Re: [PATCH 1/7] sched: Introduce scale-invariant load tracking

From: Morten Rasmussen
Date: Thu Sep 25 2014 - 13:23:31 EST


On Thu, Sep 25, 2014 at 02:48:47PM +0100, Vincent Guittot wrote:
> On 22 September 2014 18:24, Morten Rasmussen <morten.rasmussen@xxxxxxx> wrote:
> > From: Dietmar Eggemann <dietmar.eggemann@xxxxxxx>
> >
> > The per-entity load-tracking currently neither accounts for frequency
> > changes due to frequency scaling (cpufreq) nor for micro-architectural
> > differences between cpus (ARM big.LITTLE). Comparing tracked loads
> > between different cpus might therefore be quite misleading.
> >
> > This patch introduces a scale-invariance scaling factor to the
> > load-tracking computation that can be used to compensate for compute
> > capacity variations. The scaling factor is to be provided by the
> > architecture through an arch specific function. It may be as simple as:
> >
> > current_freq(cpu) * SCHED_CAPACITY_SCALE / max_freq(cpu)
> >
> > If the architecture has more sophisticated ways of tracking compute
> > capacity, it can do so in its implementation. By default, no scaling is
> > applied.
> >
> > The patch is loosely based on a patch by Chris Redpath
> > <Chris.Redpath@xxxxxxx>.
> >
> > cc: Paul Turner <pjt@xxxxxxxxxx>
> > cc: Ben Segall <bsegall@xxxxxxxxxx>
> >
> > Signed-off-by: Dietmar Eggemann <dietmar.eggemann@xxxxxxx>
> > Signed-off-by: Morten Rasmussen <morten.rasmussen@xxxxxxx>
> > ---
> > kernel/sched/fair.c | 32 ++++++++++++++++++++++++++------
> > 1 file changed, 26 insertions(+), 6 deletions(-)
> >
> > diff --git a/kernel/sched/fair.c b/kernel/sched/fair.c
> > index 2a1e6ac..52abb3e 100644
> > --- a/kernel/sched/fair.c
> > +++ b/kernel/sched/fair.c
> > @@ -2267,6 +2267,8 @@ static u32 __compute_runnable_contrib(u64 n)
> > return contrib + runnable_avg_yN_sum[n];
> > }
> >
> > +unsigned long arch_scale_load_capacity(int cpu);
>
> Why haven't you used arch_scale_freq_capacity which has a similar
> purpose in scaling the CPU capacity except the additional sched_domain
> pointer argument ?

To be honest I'm not happy with introducing another arch-function
either and I'm happy to change that. It wasn't really clear to me which
functions that would remain after your cpu_capacity rework patches, so I
added this one. Now that we have most of the patches for capacity
scaling and scale-invariant load-tracking on the table I think we have a
better chance of figuring out which ones are needed and exactly how they
are supposed to work.

arch_scale_load_capacity() compensates for both frequency scaling and
micro-architectural differences, while arch_scale_freq_capacity() only
for frequency. As long as we can use arch_scale_cpu_capacity() to
provide the micro-architecture scaling we can just do the scaling in two
operations rather than one similar to how it is done for capacity in
update_cpu_capacity(). I can fix that in the next version. It will cost
an extra function call and multiplication though.

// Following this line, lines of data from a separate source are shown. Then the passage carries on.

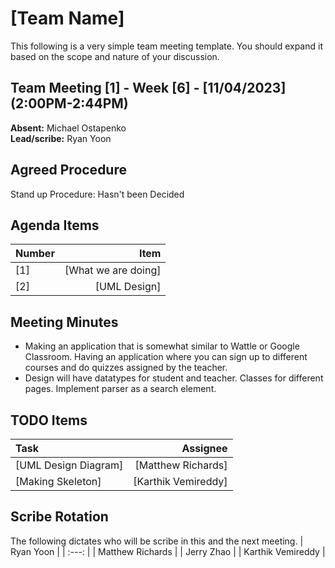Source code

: # [Team Name]
This following is a very simple team meeting template. You should expand it based on the scope and nature of your discussion.

## Team Meeting [1] - Week [6] - [11/04/2023] (2:00PM-2:44PM)
**Absent:** Michael Ostapenko
<br>
**Lead/scribe:** Ryan Yoon

## Agreed Procedure
Stand up Procedure: Hasn't been Decided

## Agenda Items
| Number   |                Item |
|:---------|--------------------:|
| [1]      | [What we are doing] |
| [2]      |        [UML Design] |

## Meeting Minutes
- Making an application that is somewhat similar to Wattle or Google Classroom. Having an application where you can sign up to different courses and do quizzes assigned by the teacher. 
- Design will have datatypes for student and teacher. Classes for different pages. Implement parser as a search element.

## TODO Items
| Task                 |            Assignee |
|:---------------------|--------------------:|
| [UML Design Diagram] |  [Matthew Richards] |
| [Making Skeleton]    | [Karthik Vemireddy] |

## Scribe Rotation
The following dictates who will be scribe in this and the next meeting.
| Ryan Yoon |
| :---: |
| Matthew Richards |
| Jerry Zhao |
| Karthik Vemireddy |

To make sure that runnable_avg_{sum, period} are still bounded by
LOAD_AVG_MAX, arch_scale_{cpu,freq}_capacity() must both return a factor
in the range 0..SCHED_CAPACITY_SCALE.

>
> > +
> > /*
> > * We can represent the historical contribution to runnable average as the
> > * coefficients of a geometric series. To do this we sub-divide our runnable
> > @@ -2295,13 +2297,14 @@ static u32 __compute_runnable_contrib(u64 n)
> > * load_avg = u_0` + y*(u_0 + u_1*y + u_2*y^2 + ... )
> > * = u_0 + u_1*y + u_2*y^2 + ... [re-labeling u_i --> u_{i+1}]
> > */
> > -static __always_inline int __update_entity_runnable_avg(u64 now,
> > +static __always_inline int __update_entity_runnable_avg(u64 now, int cpu,
> > struct sched_avg *sa,
> > int runnable)
> > {
> > u64 delta, periods;
> > u32 runnable_contrib;
> > int delta_w, decayed = 0;
> > + u32 scale_cap = arch_scale_load_capacity(cpu);
> >
> > delta = now - sa->last_runnable_update;
> > /*
> > @@ -2334,8 +2337,10 @@ static __always_inline int __update_entity_runnable_avg(u64 now,
> > * period and accrue it.
> > */
> > delta_w = 1024 - delta_w;
> > +
> > if (runnable)
> > - sa->runnable_avg_sum += delta_w;
> > + sa->runnable_avg_sum += (delta_w * scale_cap)
> > + >> SCHED_CAPACITY_SHIFT;
> > sa->runnable_avg_period += delta_w;
> >
> > delta -= delta_w;
> > @@ -2351,14 +2356,17 @@ static __always_inline int __update_entity_runnable_avg(u64 now,
> >
> > /* Efficiently calculate \sum (1..n_period) 1024*y^i */
> > runnable_contrib = __compute_runnable_contrib(periods);
> > +
> > if (runnable)
> > - sa->runnable_avg_sum += runnable_contrib;
> > + sa->runnable_avg_sum += (runnable_contrib * scale_cap)
> > + >> SCHED_CAPACITY_SHIFT;
> > sa->runnable_avg_period += runnable_contrib;
> > }
> >
> > /* Remainder of delta accrued against u_0` */
> > if (runnable)
> > - sa->runnable_avg_sum += delta;
> > + sa->runnable_avg_sum += (delta * scale_cap)
> > + >> SCHED_CAPACITY_SHIFT;
>
> If we take the example of an always running task, its runnable_avg_sum
> should stay at the LOAD_AVG_MAX value whatever the frequency of the
> CPU on which it runs. But your change links the max value of
> runnable_avg_sum with the current frequency of the CPU so an always
> running task will have a load contribution of 25%
> your proposed scaling is fine with usage_avg_sum which reflects the
> effective running time on the CPU but the runnable_avg_sum should be
> able to reach LOAD_AVG_MAX whatever the current frequency is

I don't think it makes sense to scale one metric and not the other. You
will end up with two very different (potentially opposite) views of the
cpu load/utilization situation in many scenarios. As I see it,
scale-invariance and load-balancing with scale-invariance present can be
done in two ways:

1. Leave runnable_avg_sum unscaled and scale running_avg_sum.
se->avg.load_avg_contrib will remain unscaled and so will
cfs_rq->runnable_load_avg, cfs_rq->blocked_load_avg, and
weighted_cpuload(). Essentially all the existing load-balancing code
will continue to use unscaled load. When we want to improve cpu
utilization and energy-awareness we will have to bypass most of this
code as it is likely to lead us on the wrong direction since it has a
potentially wrong view of the cpu load due to the lack of
scale-invariance.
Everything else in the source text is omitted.